* Work order *
For each line of the data below that contains "seiuneko", return that line.

= Beginning of Section =

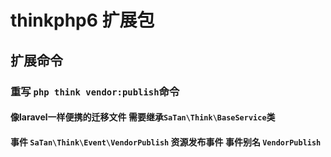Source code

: # thinkphp6 扩展包
## 扩展命令
### 重写 `php think vendor:publish`命令
#### 像laravel一样便携的迁移文件 需要继承`SaTan\Think\BaseService`类
#### 事件 `SaTan\Think\Event\VendorPublish` 资源发布事件 事件别名 `VendorPublish`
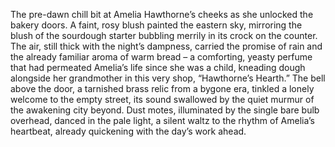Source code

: The pre-dawn chill bit at Amelia Hawthorne’s cheeks as she unlocked the bakery doors.  A faint, rosy blush painted the eastern sky, mirroring the blush of the sourdough starter bubbling merrily in its crock on the counter.  The air, still thick with the night’s dampness, carried the promise of rain and the already familiar aroma of warm bread – a comforting, yeasty perfume that had permeated Amelia’s life since she was a child, kneading dough alongside her grandmother in this very shop, “Hawthorne’s Hearth.”  The bell above the door, a tarnished brass relic from a bygone era, tinkled a lonely welcome to the empty street, its sound swallowed by the quiet murmur of the awakening city beyond.  Dust motes, illuminated by the single bare bulb overhead, danced in the pale light, a silent waltz to the rhythm of Amelia’s heartbeat, already quickening with the day’s work ahead.

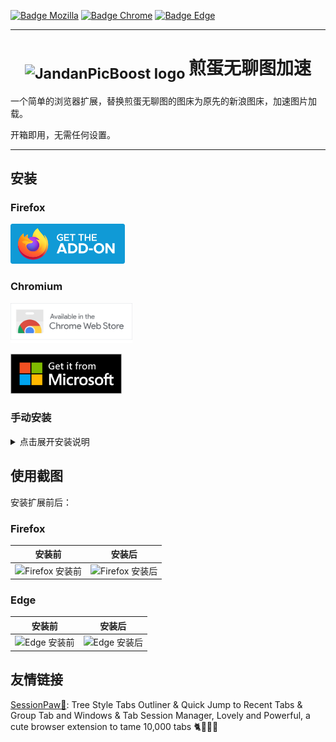 [![Badge Mozilla]][Mozilla]
[![Badge Chrome]][Chrome]
[![Badge Edge]][Edge]

***

<h1 align="center">
<sub>
<img src="https://github.com/seiuneko/JandanPicBoost/raw/master/firefox/icons/jandan.svg" height="38" width="38" alt="JandanPicBoost logo">
</sub>
煎蛋无聊图加速
</h1>

一个简单的浏览器扩展，替换煎蛋无聊图的图床为原先的新浪图床，加速图片加载。

开箱即用，无需任何设置。

***

## 安装

### Firefox

<a href="https://addons.mozilla.org/zh-CN/firefox/addon/jandanpicboost/"><img src="img/get-the-addon-fx-apr-2020.svg" alt="Get JandanPicBoost for Firefox" height="64"></a>

### Chromium

<a href="https://chromewebstore.google.com/detail/pgkhddbbipclegkaheabhpahkifdaane"><img src="img/Available_in_the_Chrome_Web_Store.svg" alt="Get JandanPicBoost for Chrome" height="64"></a>

<a href="https://microsoftedge.microsoft.com/addons/detail/cemghbpkkckldmnfchdiflmoeamkimbi"><img src="img/English_get it from MS_864X312.svg" alt="Get JandanPicBoost for Edge" height="64"></a>

### 手动安装

<details>

<summary>点击展开安装说明</summary>

在开始安装之前，请从 [Releases](https://github.com/seiuneko/JandanPicBoost/releases/latest) 页面下载最新版本的扩展文件：

| 浏览器      | 文件名格式   |
|----------|---------|
| Firefox  | `*.xpi` |
| Chromium | `*.crx` |

> :warning: **注意** 请务必仅从 GitHub Releases 页面下载扩展文件，以确保安全性。

#### Firefox

1. 在 Firefox 地址栏输入 `about:addons` 并回车
2. 将下载的 `.xpi` 文件拖拽到 Firefox 的 `附加组件管理器` 页面。
3. 在弹出的提示中点击 `添加` 按钮
4. 安装完成

#### Chromium

1. 在 Chromium 地址栏输入 `chrome://extensions` 并回车
2. 点击页面上的 `开发者模式` 切换按钮，启用开发者模式
3. 将下载的 `.crx` 文件拖拽到 Chromium 的 `扩展程序` 页面。
4. 在弹出的提示中点击 `添加扩展程序` 按钮
5. 安装完成

</details>

## 使用截图

安装扩展前后：

### Firefox

|                        安装前                        |                       安装后                       |
|:-------------------------------------------------:|:-----------------------------------------------:|
| ![Firefox 安装前](screenshots/firefox/disabled.png ) | ![Firefox 安装后](screenshots/firefox/enabled.png) |

### Edge

|                     安装前                     |                    安装后                    |
|:-------------------------------------------:|:-----------------------------------------:|
| ![Edge 安装前](screenshots/edge/disabled.png ) | ![Edge 安装后](screenshots/edge/enabled.png) |

## 友情链接

[SessionPaw🐾](https://sessionpaw.com/): Tree Style Tabs Outliner & Quick Jump to Recent Tabs & Group Tab and Windows &
Tab Session Manager, Lovely and Powerful, a cute browser extension to tame 10,000 tabs 🐈🐾🐾🐾

<!----------------------------------------------------------------------------->

[Mozilla]: https://addons.mozilla.org/zh-CN/firefox/addon/jandanpicboost/

[Chrome]: https://chromewebstore.google.com/detail/pgkhddbbipclegkaheabhpahkifdaane

[Edge]: https://microsoftedge.microsoft.com/addons/detail/cemghbpkkckldmnfchdiflmoeamkimbi

<!----------------------------------[ Badges ]--------------------------------->

[Badge Mozilla]: https://img.shields.io/amo/users/jandanpicboost?logo=firefoxbrowser&label=Firefox%20users

[Badge Chrome]: https://img.shields.io/chrome-web-store/users/pgkhddbbipclegkaheabhpahkifdaane?logo=googlechrome&label=Chrome%20users

[Badge Edge]: https://img.shields.io/badge/dynamic/json?logo=microsoftedge&label=Edge%20users&logoColor=489ee2&color=brightgreen&query=%24.activeInstallCount&url=https%3A%2F%2Fmicrosoftedge.microsoft.com%2Faddons%2Fgetproductdetailsbycrxid%2Fcemghbpkkckldmnfchdiflmoeamkimbi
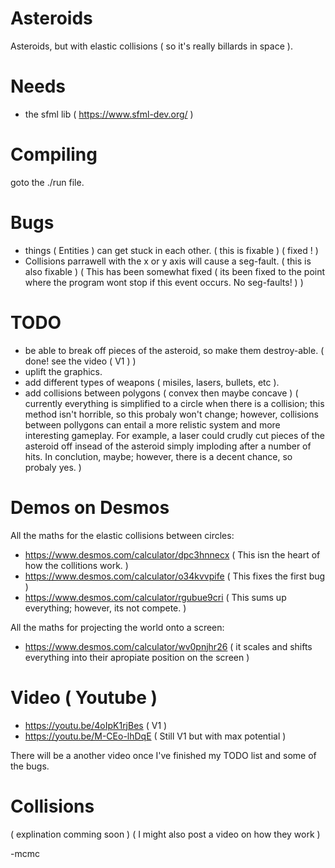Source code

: # Asteroids
Asteroids, but with elastic collisions ( so it's really billards in space ).

# Needs
 - the sfml lib ( https://www.sfml-dev.org/ )

# Compiling
goto the ./run file.

# Bugs
  - things ( Entities ) can get stuck in each other. ( this is fixable ) ( fixed ! )
  - Collisions parrawell with the x or y axis will cause a seg-fault. ( this is also fixable ) ( This has been somewhat fixed ( its been fixed to the point where the program wont stop if this event occurs. No seg-faults! ) )

# TODO
  - be able to break off pieces of the asteroid, so make them destroy-able. ( done! see the video ( V1 ) )
  - uplift the graphics.
  - add different types of weapons ( misiles, lasers, bullets, etc ).
  - add collisions between polygons ( convex then maybe concave ) ( currently everything is simplified to a circle when there is a collision; this method isn't horrible, so this probaly won't change; however, collisions between pollygons can entail a more relistic system and more interesting gameplay. For example, a laser could crudly cut pieces of the asteroid off insead of the asteroid simply imploding after a number of hits. In conclution, maybe; however, there is a decent chance, so probaly yes. )
   
# Demos on Desmos

All the maths for the elastic collisions between circles:
  - https://www.desmos.com/calculator/dpc3hnnecx ( This isn the heart of how the collitions work. )
  - https://www.desmos.com/calculator/o34kvvpife ( This fixes the first bug )
  - https://www.desmos.com/calculator/rgubue9cri ( This sums up everything; however, its not compete. )


All the maths for projecting the world onto a screen:
  - https://www.desmos.com/calculator/wv0pnjhr26 ( it scales and shifts everything into their apropiate position on the screen )
 
# Video ( Youtube )
 - https://youtu.be/4oIpK1rjBes ( V1 )
 - https://youtu.be/M-CEo-lhDqE ( Still V1 but with max potential )


There will be a another video once I've finished my TODO list and some of the bugs.
 
# Collisions
( explination comming soon ) ( I might also post a video on how they work )
 
 
 -mcmc
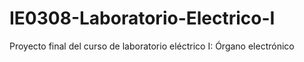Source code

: # IE0308-Laboratorio-Electrico-I
Proyecto final del curso de laboratorio eléctrico I: Órgano electrónico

= End of Section =

* Task solution *
<img src="https://github.com/seiuneko/JandanPicBoost/raw/master/firefox/icons/jandan.svg" height="38" width="38" alt="JandanPicBoost logo">
在开始安装之前，请从 [Releases](https://github.com/seiuneko/JandanPicBoost/releases/latest) 页面下载最新版本的扩展文件：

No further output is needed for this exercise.